Collection entries
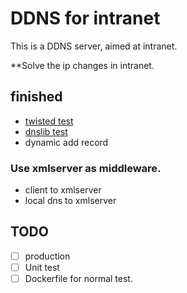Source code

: # DDNS for intranet

This is a DDNS server, aimed at intranet.

**Solve the ip changes in intranet.


## finished

- [twisted test](./override_server.py)
- [dnslib test](./server.py)
- dynamic add record

### Use xmlserver as middleware.

- client to xmlserver
- local dns to xmlserver

## TODO

- [ ] production
- [ ] Unit test
- [ ] Dockerfile for normal test.
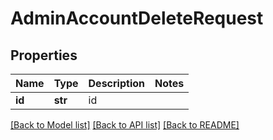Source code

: # AdminAccountDeleteRequest

## Properties
Name | Type | Description | Notes
------------ | ------------- | ------------- | -------------
**id** | **str** | id | 

[[Back to Model list]](../README.md#documentation-for-models) [[Back to API list]](../README.md#documentation-for-api-endpoints) [[Back to README]](../README.md)

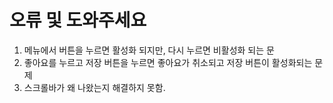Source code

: # 오류 및 도와주세요
1. 메뉴에서 버튼을 누르면 활성화 되지만, 다시 누르면 비활성화 되는 문
2. 좋아요를 누르고 저장 버튼을 누르면 좋아요가 취소되고 저장 버튼이 활성화되는 문제
3. 스크롤바가 왜 나왔는지 해결하지 못함.
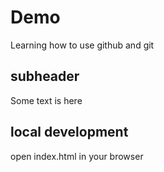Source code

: # Demo

Learning how to use github and git

## subheader

Some text is here

## local development

open index.html in your browser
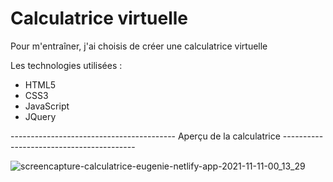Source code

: # Calculatrice virtuelle

Pour m'entraîner, j'ai choisis de créer une calculatrice virtuelle

Les technologies utilisées :

- HTML5
- CSS3
- JavaScript
- JQuery


----------------------------------------- Aperçu de la calculatrice -----------------------------------------

![screencapture-calculatrice-eugenie-netlify-app-2021-11-11-00_13_29](https://user-images.githubusercontent.com/58372973/141208653-ae779b47-8edd-4086-90e9-cd0cd7013c45.png)

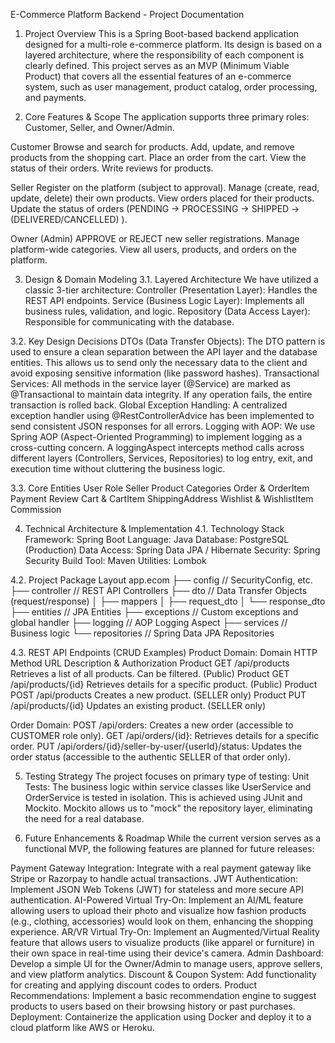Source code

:E-Commerce Platform Backend - Project Documentation
1. Project Overview
This is a Spring Boot-based backend application designed for a multi-role e-commerce platform. Its design is based on a layered architecture, where the responsibility of each component is clearly defined. This project serves as an MVP (Minimum Viable Product) that covers all the essential features of an e-commerce system, such as user management, product catalog, order processing, and payments.

2. Core Features & Scope
The application supports three primary roles: Customer, Seller, and Owner/Admin.

Customer
Browse and search for products.
Add, update, and remove products from the shopping cart.
Place an order from the cart.
View the status of their orders.
Write reviews for products.

Seller
Register on the platform (subject to approval).
Manage (create, read, update, delete) their own products.
View orders placed for their products.
Update the status of orders (PENDING -> PROCESSING -> SHIPPED ->(DELIVERED/CANCELLED) ).

Owner (Admin)
APPROVE or REJECT new seller registrations.
Manage platform-wide categories.
View all users, products, and orders on the platform.

3. Design & Domain Modeling
3.1. Layered Architecture
We have utilized a classic 3-tier architecture:
Controller (Presentation Layer): Handles the REST API endpoints.
Service (Business Logic Layer): Implements all business rules, validation, and logic.
Repository (Data Access Layer): Responsible for communicating with the database.

3.2. Key Design Decisions
DTOs (Data Transfer Objects): The DTO pattern is used to ensure a clean separation between the API layer and the database entities. This allows us to send only the necessary data to the client and avoid exposing sensitive information (like password hashes).
Transactional Services: All methods in the service layer (@Service) are marked as @Transactional to maintain data integrity. If any operation fails, the entire transaction is rolled back.
Global Exception Handling: A centralized exception handler using @RestControllerAdvice has been implemented to send consistent JSON responses for all errors.
Logging with AOP: We use Spring AOP (Aspect-Oriented Programming) to implement logging as a cross-cutting concern. A loggingAspect  intercepts method calls across different layers (Controllers, Services, Repositories) to log entry, exit, and execution time without cluttering the business logic.

3.3. Core Entities
User
Role
Seller
Product
Categories
Order & OrderItem
Payment
Review
Cart & CartItem
ShippingAddress
Wishlist & WishlistItem
Commission

4. Technical Architecture & Implementation
4.1. Technology Stack
Framework: Spring Boot
Language: Java
Database: PostgreSQL (Production)
Data Access: Spring Data JPA / Hibernate
Security: Spring Security
Build Tool: Maven
Utilities: Lombok

4.2. Project Package Layout
app.ecom
├── config          // SecurityConfig, etc.
├── controller      // REST API Controllers
├── dto             // Data Transfer Objects (request/response)
│   ├── mappers
│   ├── request_dto
│   └── response_dto
├── entities        // JPA Entities
├── exceptions      // Custom exceptions and global handler
├── logging         // AOP Logging Aspect
├── services        // Business logic
└── repositories    // Spring Data JPA Repositories

4.3. REST API Endpoints (CRUD Examples)
Product Domain:
Domain
HTTP Method
URL
Description & Authorization
Product
GET
/api/products
Retrieves a list of all products. Can be filtered. (Public)
Product
GET
/api/products/{id}
Retrieves details for a specific product. (Public)
Product
POST
/api/products
Creates a new product. (SELLER only)
Product
PUT
/api/products/{id}
Updates an existing product. (SELLER only)


Order Domain:
POST /api/orders: Creates a new order (accessible to CUSTOMER role only).
GET /api/orders/{id}: Retrieves details for a specific order.
PUT /api/orders/{id}/seller-by-user/{userId}/status: Updates the order status (accessible to the authentic SELLER of that order only).

5. Testing Strategy
The project focuses on primary type of testing:
Unit Tests: The business logic within service classes like UserService and OrderService is tested in isolation. This is achieved using JUnit and Mockito. Mockito allows us to "mock" the repository layer, eliminating the need for a real database.

6. Future Enhancements & Roadmap
While the current version serves as a functional MVP, the following features are planned for future releases:

Payment Gateway Integration: Integrate with a real payment gateway like Stripe or Razorpay to handle actual transactions.
JWT Authentication: Implement JSON Web Tokens (JWT) for stateless and more secure API authentication.
AI-Powered Virtual Try-On: Implement an AI/ML feature allowing users to upload their photo and visualize how fashion products (e.g., clothing, accessories) would look on them, enhancing the shopping experience.
AR/VR Virtual Try-On: Implement an Augmented/Virtual Reality feature that allows users to visualize products (like apparel or furniture) in their own space in real-time using their device's camera.
Admin Dashboard: Develop a simple UI for the Owner/Admin to manage users, approve sellers, and view platform analytics.
Discount & Coupon System: Add functionality for creating and applying discount codes to orders.
Product Recommendations: Implement a basic recommendation engine to suggest products to users based on their browsing history or past purchases.
Deployment: Containerize the application using Docker and deploy it to a cloud platform like AWS or Heroku.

• _Exercise description_: In the copy, include every line of the records exactly and none of the images.

• _Reply to the task_:
Source code

: # DDNS for intranet

This is a DDNS server, aimed at intranet.

**Solve the ip changes in intranet.


## finished

- [twisted test](./override_server.py)
- [dnslib test](./server.py)
- dynamic add record

### Use xmlserver as middleware.

- client to xmlserver
- local dns to xmlserver

## TODO

- [ ] production
- [ ] Unit test
- [ ] Dockerfile for normal test.
Source code

: # AdminAccountDeleteRequest

## Properties
Name | Type | Description | Notes
------------ | ------------- | ------------- | -------------
**id** | **str** | id | 

[[Back to Model list]](../README.md#documentation-for-models) [[Back to API list]](../README.md#documentation-for-api-endpoints) [[Back to README]](../README.md)

Source code

: # 오류 및 도와주세요
1. 메뉴에서 버튼을 누르면 활성화 되지만, 다시 누르면 비활성화 되는 문
2. 좋아요를 누르고 저장 버튼을 누르면 좋아요가 취소되고 저장 버튼이 활성화되는 문제
3. 스크롤바가 왜 나왔는지 해결하지 못함.
Source code

: # Demo

Learning how to use github and git

## subheader

Some text is here

## local development

open index.html in your browser
Source code

: # Calculatrice virtuelle

Pour m'entraîner, j'ai choisis de créer une calculatrice virtuelle

Les technologies utilisées :

- HTML5
- CSS3
- JavaScript
- JQuery


----------------------------------------- Aperçu de la calculatrice -----------------------------------------

![screencapture-calculatrice-eugenie-netlify-app-2021-11-11-00_13_29](https://user-images.githubusercontent.com/58372973/141208653-ae779b47-8edd-4086-90e9-cd0cd7013c45.png)

Source code

:E-Commerce Platform Backend - Project Documentation
1. Project Overview
This is a Spring Boot-based backend application designed for a multi-role e-commerce platform. Its design is based on a layered architecture, where the responsibility of each component is clearly defined. This project serves as an MVP (Minimum Viable Product) that covers all the essential features of an e-commerce system, such as user management, product catalog, order processing, and payments.

2. Core Features & Scope
The application supports three primary roles: Customer, Seller, and Owner/Admin.

Customer
Browse and search for products.
Add, update, and remove products from the shopping cart.
Place an order from the cart.
View the status of their orders.
Write reviews for products.

Seller
Register on the platform (subject to approval).
Manage (create, read, update, delete) their own products.
View orders placed for their products.
Update the status of orders (PENDING -> PROCESSING -> SHIPPED ->(DELIVERED/CANCELLED) ).

Owner (Admin)
APPROVE or REJECT new seller registrations.
Manage platform-wide categories.
View all users, products, and orders on the platform.

3. Design & Domain Modeling
3.1. Layered Architecture
We have utilized a classic 3-tier architecture:
Controller (Presentation Layer): Handles the REST API endpoints.
Service (Business Logic Layer): Implements all business rules, validation, and logic.
Repository (Data Access Layer): Responsible for communicating with the database.

3.2. Key Design Decisions
DTOs (Data Transfer Objects): The DTO pattern is used to ensure a clean separation between the API layer and the database entities. This allows us to send only the necessary data to the client and avoid exposing sensitive information (like password hashes).
Transactional Services: All methods in the service layer (@Service) are marked as @Transactional to maintain data integrity. If any operation fails, the entire transaction is rolled back.
Global Exception Handling: A centralized exception handler using @RestControllerAdvice has been implemented to send consistent JSON responses for all errors.
Logging with AOP: We use Spring AOP (Aspect-Oriented Programming) to implement logging as a cross-cutting concern. A loggingAspect  intercepts method calls across different layers (Controllers, Services, Repositories) to log entry, exit, and execution time without cluttering the business logic.

3.3. Core Entities
User
Role
Seller
Product
Categories
Order & OrderItem
Payment
Review
Cart & CartItem
ShippingAddress
Wishlist & WishlistItem
Commission

4. Technical Architecture & Implementation
4.1. Technology Stack
Framework: Spring Boot
Language: Java
Database: PostgreSQL (Production)
Data Access: Spring Data JPA / Hibernate
Security: Spring Security
Build Tool: Maven
Utilities: Lombok

4.2. Project Package Layout
app.ecom
├── config          // SecurityConfig, etc.
├── controller      // REST API Controllers
├── dto             // Data Transfer Objects (request/response)
│   ├── mappers
│   ├── request_dto
│   └── response_dto
├── entities        // JPA Entities
├── exceptions      // Custom exceptions and global handler
├── logging         // AOP Logging Aspect
├── services        // Business logic
└── repositories    // Spring Data JPA Repositories

4.3. REST API Endpoints (CRUD Examples)
Product Domain:
Domain
HTTP Method
URL
Description & Authorization
Product
GET
/api/products
Retrieves a list of all products. Can be filtered. (Public)
Product
GET
/api/products/{id}
Retrieves details for a specific product. (Public)
Product
POST
/api/products
Creates a new product. (SELLER only)
Product
PUT
/api/products/{id}
Updates an existing product. (SELLER only)


Order Domain:
POST /api/orders: Creates a new order (accessible to CUSTOMER role only).
GET /api/orders/{id}: Retrieves details for a specific order.
PUT /api/orders/{id}/seller-by-user/{userId}/status: Updates the order status (accessible to the authentic SELLER of that order only).

5. Testing Strategy
The project focuses on primary type of testing:
Unit Tests: The business logic within service classes like UserService and OrderService is tested in isolation. This is achieved using JUnit and Mockito. Mockito allows us to "mock" the repository layer, eliminating the need for a real database.

6. Future Enhancements & Roadmap
While the current version serves as a functional MVP, the following features are planned for future releases:

Payment Gateway Integration: Integrate with a real payment gateway like Stripe or Razorpay to handle actual transactions.
JWT Authentication: Implement JSON Web Tokens (JWT) for stateless and more secure API authentication.
AI-Powered Virtual Try-On: Implement an AI/ML feature allowing users to upload their photo and visualize how fashion products (e.g., clothing, accessories) would look on them, enhancing the shopping experience.
AR/VR Virtual Try-On: Implement an Augmented/Virtual Reality feature that allows users to visualize products (like apparel or furniture) in their own space in real-time using their device's camera.
Admin Dashboard: Develop a simple UI for the Owner/Admin to manage users, approve sellers, and view platform analytics.
Discount & Coupon System: Add functionality for creating and applying discount codes to orders.
Product Recommendations: Implement a basic recommendation engine to suggest products to users based on their browsing history or past purchases.
Deployment: Containerize the application using Docker and deploy it to a cloud platform like AWS or Heroku.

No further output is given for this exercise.